I never would’ve believed we could catch a trout that huge with anything other than live bait, but the trout had the DOA shrimp stuck firmly in its jaw. After some picture taking, we released the trout and went in pursuit of tarpon and snook.

At 11:30 a.m., as we sat on the dock eating shrimp Po-Boys (a Cajun-style submarine sandwich), we mentally counted our catch and release. In addition to the trout, we caught and released a 60-pound tarpon and two snook weighing 10 pounds, 5 ounces and 11 pounds, 2 ounces, respectively.

That’s when it became clear artificial bait could produce speckled trout and a wide variety of other saltwater fish as efficiently as live bait.

Hard Heads

During recent years inshore fishermen have learned they can cover more water and locate more fish quicker by casting artificial lures, especially soft plastics.

However, crankbaits had to present the ultimate test in the great bait debate.

During a trip with Anthony Randazzo of Paradise Plus Guide Service in Venice, La., and Jim Stephens, chairman of the board of EBSCO (PRADCO Lures’ mothership), I learned another lesson.

We planned to catch specks and reds using the Spook Jr. and Excalibur crankbaits.

Many people have caught trout with stick baits and walking baits, but few have taken redfish with crankbaits. However, when Randazzo took us to a spot where he felt we could give those hard lures a test, I watched redfish weighing up to 20 pounds blow up on the Spook Jr. as we walked that lure across the surface.

Reds and specks also hit the Excalibur crankbaits.

I’d always had a narrow mindset about baits for speckled trout and redfish because of fishing for these species with my dad and brother since an early age. I never believed anything could catch specks and red as effectively as live shrimp and live mullet.

After this experience, my opinion started to change. However, I still enjoyed catching specks and reds with live bait and actually believed live bait paid off with the most fish.

However, because of what I learned about the effectiveness of soft-plastic baits and crankbaits on specks and reds, I now have to question the opinion that live bait always pays off bigger red and speck dividends.

Live Bait

Later I fished with Kirk Stansel at Hackberry Rod and Gun in Hackberry, La.

“Which is better for specks and reds, live bait or artificial?” I asked him.

“The answer to that question lies in the fishermen,” he said. “If I’m guiding novice fishermen who aren’t experienced casters and don’t know how to fish artificial lures, they’ll miss more specks and reds than they catch while fishing with artificial baits.
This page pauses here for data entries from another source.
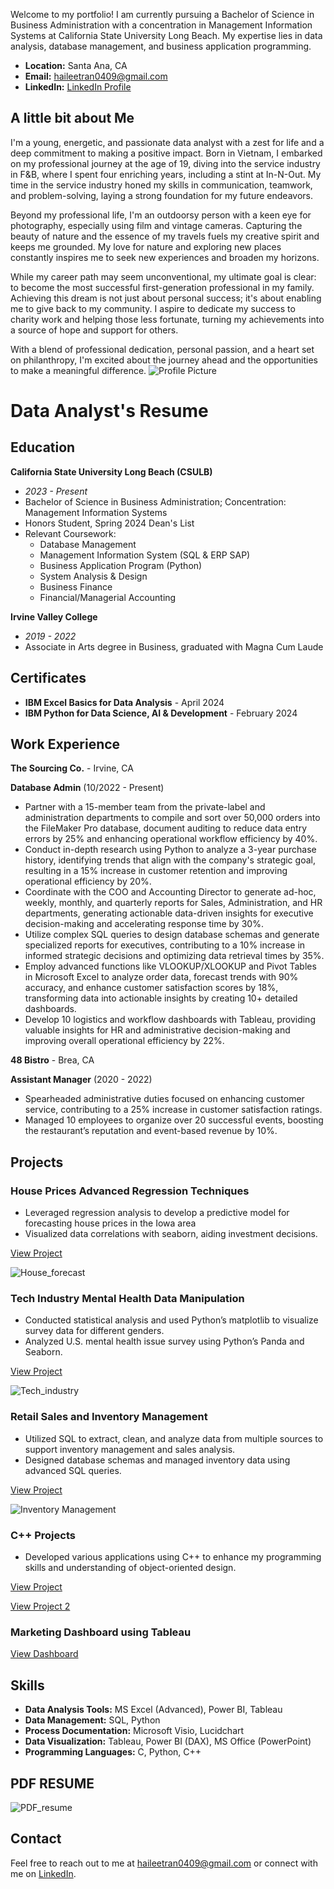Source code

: Welcome to my portfolio! I am currently pursuing a Bachelor of Science in Business Administration with a concentration in Management Information Systems at California State University Long Beach. My expertise lies in data analysis, database management, and business application programming. 
- **Location:** Santa Ana, CA
- **Email:** [haileetran0409@gmail.com](mailto:haileetran0409@gmail.com)
- **LinkedIn:** [LinkedIn Profile](https://www.linkedin.com/in/tuyen-tran-337619234/)
  
## A little bit about Me

I'm a young, energetic, and passionate data analyst with a zest for life and a deep commitment to making a positive impact. Born in Vietnam, I embarked on my professional journey at the age of 19, diving into the service industry in F&B, where I spent four enriching years, including a stint at In-N-Out. My time in the service industry honed my skills in communication, teamwork, and problem-solving, laying a strong foundation for my future endeavors.

Beyond my professional life, I'm an outdoorsy person with a keen eye for photography, especially using film and vintage cameras. Capturing the beauty of nature and the essence of my travels fuels my creative spirit and keeps me grounded. My love for nature and exploring new places constantly inspires me to seek new experiences and broaden my horizons.

While my career path may seem unconventional, my ultimate goal is clear: to become the most successful first-generation professional in my family. Achieving this dream is not just about personal success; it's about enabling me to give back to my community. I aspire to dedicate my success to charity work and helping those less fortunate, turning my achievements into a source of hope and support for others.

With a blend of professional dedication, personal passion, and a heart set on philanthropy, I'm excited about the journey ahead and the opportunities to make a meaningful difference.
![Profile Picture](/assets/img/profile_picture.jpeg)

# Data Analyst's Resume 
## Education

**California State University Long Beach (CSULB)**
- *2023 - Present*
- Bachelor of Science in Business Administration; Concentration: Management Information Systems
- Honors Student, Spring 2024 Dean's List
- Relevant Coursework:
  - Database Management
  - Management Information System (SQL & ERP SAP)
  - Business Application Program (Python)
  - System Analysis & Design
  - Business Finance
  - Financial/Managerial Accounting

**Irvine Valley College**
- *2019 - 2022*
- Associate in Arts degree in Business, graduated with Magna Cum Laude

## Certificates 

- **IBM Excel Basics for Data Analysis** - April 2024
- **IBM Python for Data Science, AI & Development** - February 2024

## Work Experience

**The Sourcing Co.** - Irvine, CA

**Database Admin**                                                                                                                                        (10/2022 - Present)
-	Partner with a 15-member team from the private-label and administration departments to compile and sort over 50,000 orders into the FileMaker Pro database, document auditing to reduce data entry errors by 25% and enhancing operational workflow efficiency by 40%.
-	Conduct in-depth research using Python to analyze a 3-year purchase history, identifying trends that align with the company's strategic goal, resulting in a 15% increase in customer retention and improving operational efficiency by 20%.
-	Coordinate with the COO and Accounting Director to generate ad-hoc, weekly, monthly, and quarterly reports for Sales, Administration, and HR departments, generating actionable data-driven insights for executive decision-making and accelerating response time by 30%.
-	Utilize complex SQL queries to design database schemas and generate specialized reports for executives, contributing to a 10% increase in informed strategic decisions and optimizing data retrieval times by 35%.
-	Employ advanced functions like VLOOKUP/XLOOKUP and Pivot Tables in Microsoft Excel to analyze order data, forecast trends with 90% accuracy, and enhance customer satisfaction scores by 18%, transforming data into actionable insights by creating 10+ detailed dashboards.
-	Develop 10 logistics and workflow dashboards with Tableau, providing valuable insights for HR and administrative decision-making and improving overall operational efficiency by 22%.


**48 Bistro** - Brea, CA

**Assistant Manager**                                                                                                                                            (2020 - 2022)
- Spearheaded administrative duties focused on enhancing customer service, contributing to a 25% increase in customer satisfaction ratings.
-	Managed 10 employees to organize over 20 successful events, boosting the restaurant’s reputation and event-based revenue by 10%.

## Projects

### House Prices Advanced Regression Techniques  				     
- Leveraged regression analysis to develop a predictive model for forecasting house prices in the Iowa area
- Visualized data correlations with seaborn, aiding investment decisions.
  
[View Project](https://github.com/haileetranvn/House-Prices-Advanced-Regression-Techniques.git)

![House_forecast](/assets/img/house_prices.png)

### Tech Industry Mental Health Data Manipulation
- Conducted statistical analysis and used Python’s matplotlib to visualize survey data for different genders.
- Analyzed U.S. mental health issue survey using Python’s Panda and Seaborn.

[View Project](https://github.com/haileetranvn/MENTAL-HEALTH-IN-TECH-INDUSTRY-ANALYSIS-AND-VISUAL.git)

![Tech_industry](/assets/img/tech_industry.jpg)  	  

### Retail Sales and Inventory Management
- Utilized SQL to extract, clean, and analyze data from multiple sources to support inventory management and sales analysis.
- Designed database schemas and managed inventory data using advanced SQL queries.
  
[View Project](https://github.com/haileetranvn/SQL.git)

![Inventory Management](/assets/img/inventory_management.png)

### C++ Projects
- Developed various applications using C++ to enhance my programming skills and understanding of object-oriented design.
  
[View Project](https://github.com/haileetranvn/program10.git)

[View Project 2](https://github.com/haileetranvn/C-Project4.git)

### Marketing Dashboard using Tableau
[View Dashboard](https://public.tableau.com/views/MarketingDashboard_17177435198390/LinkedInDashboard?:language=en-US&:sid=&:display_count=n&:origin=viz_share_link)

## Skills

- **Data Analysis Tools:** MS Excel (Advanced), Power BI, Tableau
- **Data Management:** SQL, Python
- **Process Documentation:** Microsoft Visio, Lucidchart
- **Data Visualization:** Tableau, Power BI (DAX), MS Office (PowerPoint)
- **Programming Languages:** C, Python, C++

## PDF RESUME
![PDF_resume](/assets/img/resume.png)

## Contact

Feel free to reach out to me at [haileetran0409@gmail.com](mailto:haileetran0409@gmail.com) or connect with me on [LinkedIn](https://www.linkedin.com/in/haileetran).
“So putting a shrimp or some other live bait on the hook and using a bobber is the easiest way for them to see the strike and catch fish. If I can locate a good school of fish, all I have to do is keep them close to the school, bait their hooks and take off the fish they catch.

“If fishing’s tough, and we have to cover a lot of water to find where the specks and reds are feeding, I prefer to fish artificial lures.

“I may use the Bass Assassin or another soft-plastic grub and eel to locate the fish and then let my party fish for them with live bait.”

“If the trout are finicky and don’t want to bite for whatever reason, you’ll usually catch more fish with live bait than you will with artificial baits,” Poe said. “But today I’ve got to know for certain I can’t make those fish bite an artificial lure before I’ll start fishing live bait.”

Poe also said he catches big trout and little trout using live bait and artificial bait.

“I generally catch bigger trout on artificial lures than I do on live bait,” he said. “I think the answer to the question of which bait is better, artificial or live, for catching specks and reds, depends on two factors — the skill of the fisherman and the mood of the fish.

“If an angler is proficient with artificial lures, he’ll find more reds and specks and usually catch more fish than the live bait fisherman does. But if the angler’s not a good artificial bait fisherman, or, if the trout don’t want to eat, the live-bait fisherman will produce more trout than the artificial-bait fisherman will.

“Deciding which bait is best for you is much like choosing underwear. The correct answer is ‘whatever feels the most comfortable to you.”